Bears break training camp at Olivet Nazarene after laying foundation
BOURBONNAIS — John Fox has had good teams in bad training camps, and vice versa, in his 16-year head-coaching career. More often than not, though, the way his team performs in camp is an indicator of the season ahead.
“It’s pretty much the foundation,” he said Monday after the Bears’ short, final practice of camp. “It’s been my experience. It’s not the end-all once camp breaks, but it’s a good foundation. Guys’ chemistry and how they get along, it’s beneficial. And I liked what I saw, for the most part. I think there’s a bonding that occurs when you go away to camp. One of the values I’ve seen in it, at least in my career, [is] they’re with each other 24/7.”
The Bears drove home to Lake Forest on Monday afternoon content with Fox’s third camp. As he noted repeatedly during the Bears’ 19-day stay at Olivet Nazarene University, this year’s roster has “competition at a lot of spots” — which wasn’t the case the last two years.
“There’s a lot of position battles out there,” inside linebacker Jerrell Freeman said. “And everybody’s going out there and trying to earn a spot out there.
“I mean, it’s training camp. It’s a grind. It’s one of those necessary evils, but it’s good to get out here and compete and to get better.”
The Bears operated by a new schedule at Olivet Nazarene this year, with three different practice plans, ranging from full pads to walk-throughs. They never held a padded practice more than two days in a row.
“The coaching staff, they’ve done a very good job getting in what we need to get in but not grinding us too hard,” said outside linebacker Dan Skuta, who’s entering his ninth season. “That’s such a balance. I think that’s something that’s probably a tough call for a coach.”
After finishing last season with 19 players on injured reserve — including two quarterbacks who had started games — the Bears were desperate to try something different.

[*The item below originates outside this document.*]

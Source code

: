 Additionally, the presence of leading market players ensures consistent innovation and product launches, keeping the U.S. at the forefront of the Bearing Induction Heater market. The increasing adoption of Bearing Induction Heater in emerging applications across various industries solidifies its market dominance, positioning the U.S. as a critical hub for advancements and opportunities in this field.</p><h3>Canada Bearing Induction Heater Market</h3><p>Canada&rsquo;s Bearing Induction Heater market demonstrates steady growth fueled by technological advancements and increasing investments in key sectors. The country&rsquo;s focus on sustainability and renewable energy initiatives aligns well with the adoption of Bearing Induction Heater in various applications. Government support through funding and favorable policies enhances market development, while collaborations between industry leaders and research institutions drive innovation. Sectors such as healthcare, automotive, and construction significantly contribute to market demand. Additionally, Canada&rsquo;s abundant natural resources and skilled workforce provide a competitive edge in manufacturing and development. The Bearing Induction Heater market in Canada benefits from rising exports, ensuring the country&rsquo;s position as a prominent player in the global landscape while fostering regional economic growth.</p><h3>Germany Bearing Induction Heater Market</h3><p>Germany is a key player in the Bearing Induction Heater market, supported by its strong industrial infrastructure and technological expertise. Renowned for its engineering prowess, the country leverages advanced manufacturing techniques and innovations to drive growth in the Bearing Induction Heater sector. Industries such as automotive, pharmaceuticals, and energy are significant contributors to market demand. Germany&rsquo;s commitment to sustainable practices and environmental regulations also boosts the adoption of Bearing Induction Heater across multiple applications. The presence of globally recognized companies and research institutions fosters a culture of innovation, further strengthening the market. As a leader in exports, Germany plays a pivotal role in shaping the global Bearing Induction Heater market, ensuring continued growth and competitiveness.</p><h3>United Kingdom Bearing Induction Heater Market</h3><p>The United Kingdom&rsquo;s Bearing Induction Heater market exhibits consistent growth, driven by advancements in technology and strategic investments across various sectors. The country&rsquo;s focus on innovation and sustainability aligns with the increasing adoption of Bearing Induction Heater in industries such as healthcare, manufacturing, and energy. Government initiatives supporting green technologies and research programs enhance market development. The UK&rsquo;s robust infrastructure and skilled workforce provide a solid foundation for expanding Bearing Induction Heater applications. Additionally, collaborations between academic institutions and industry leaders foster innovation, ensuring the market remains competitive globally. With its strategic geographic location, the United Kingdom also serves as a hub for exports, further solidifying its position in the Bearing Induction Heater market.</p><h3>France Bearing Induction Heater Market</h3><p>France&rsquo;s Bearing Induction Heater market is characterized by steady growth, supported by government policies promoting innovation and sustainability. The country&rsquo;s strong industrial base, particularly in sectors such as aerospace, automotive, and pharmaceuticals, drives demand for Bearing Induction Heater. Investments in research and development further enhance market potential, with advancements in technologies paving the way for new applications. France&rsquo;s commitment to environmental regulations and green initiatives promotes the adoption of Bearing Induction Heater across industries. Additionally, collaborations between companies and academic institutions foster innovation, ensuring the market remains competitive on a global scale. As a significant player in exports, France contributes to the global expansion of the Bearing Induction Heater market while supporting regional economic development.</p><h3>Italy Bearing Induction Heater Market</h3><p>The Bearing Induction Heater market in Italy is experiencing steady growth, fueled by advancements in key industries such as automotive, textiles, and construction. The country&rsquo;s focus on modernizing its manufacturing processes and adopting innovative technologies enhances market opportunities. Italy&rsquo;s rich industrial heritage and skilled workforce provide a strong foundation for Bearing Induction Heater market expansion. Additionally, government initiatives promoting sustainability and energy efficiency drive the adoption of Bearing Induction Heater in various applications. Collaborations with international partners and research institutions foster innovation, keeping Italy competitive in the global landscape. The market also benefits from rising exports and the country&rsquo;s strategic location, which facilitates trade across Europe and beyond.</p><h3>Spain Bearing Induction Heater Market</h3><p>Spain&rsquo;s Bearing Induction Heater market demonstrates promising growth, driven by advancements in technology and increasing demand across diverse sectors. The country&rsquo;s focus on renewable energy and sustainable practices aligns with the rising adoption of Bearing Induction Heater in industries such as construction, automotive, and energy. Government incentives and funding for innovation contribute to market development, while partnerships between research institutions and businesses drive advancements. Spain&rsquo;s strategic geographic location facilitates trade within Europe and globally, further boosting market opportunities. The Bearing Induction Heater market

“One thing I know for sure,” Fox said. “If it ain’t broke, don’t fix it. If it is broke, you can’t be, ‘SOS,’ so you change.”
Even players who normally prefer a harder-hitting schedule embraced this one. Entering his 10th NFL season, safety Quintin Demps still maintains he needs padded practices more frequently. That won’t happen.
“I think Coach Fox has done a good job of helping us recover,” Demps said. “It’s definitely been a little grind mentally — not so much physically — because we’re not going pads six days in a row, which I’m accustomed to. But it’s going to help us be fresh for the season. So it’s a positive.”
The Bears’ schedule will normalize back at Halas Hall.
“Everything’s closer. Everyone’s more used to it,” Fox said. “Like they said in ‘The Wizard of Oz,’ there’s no place like home. Most everybody agrees with that.”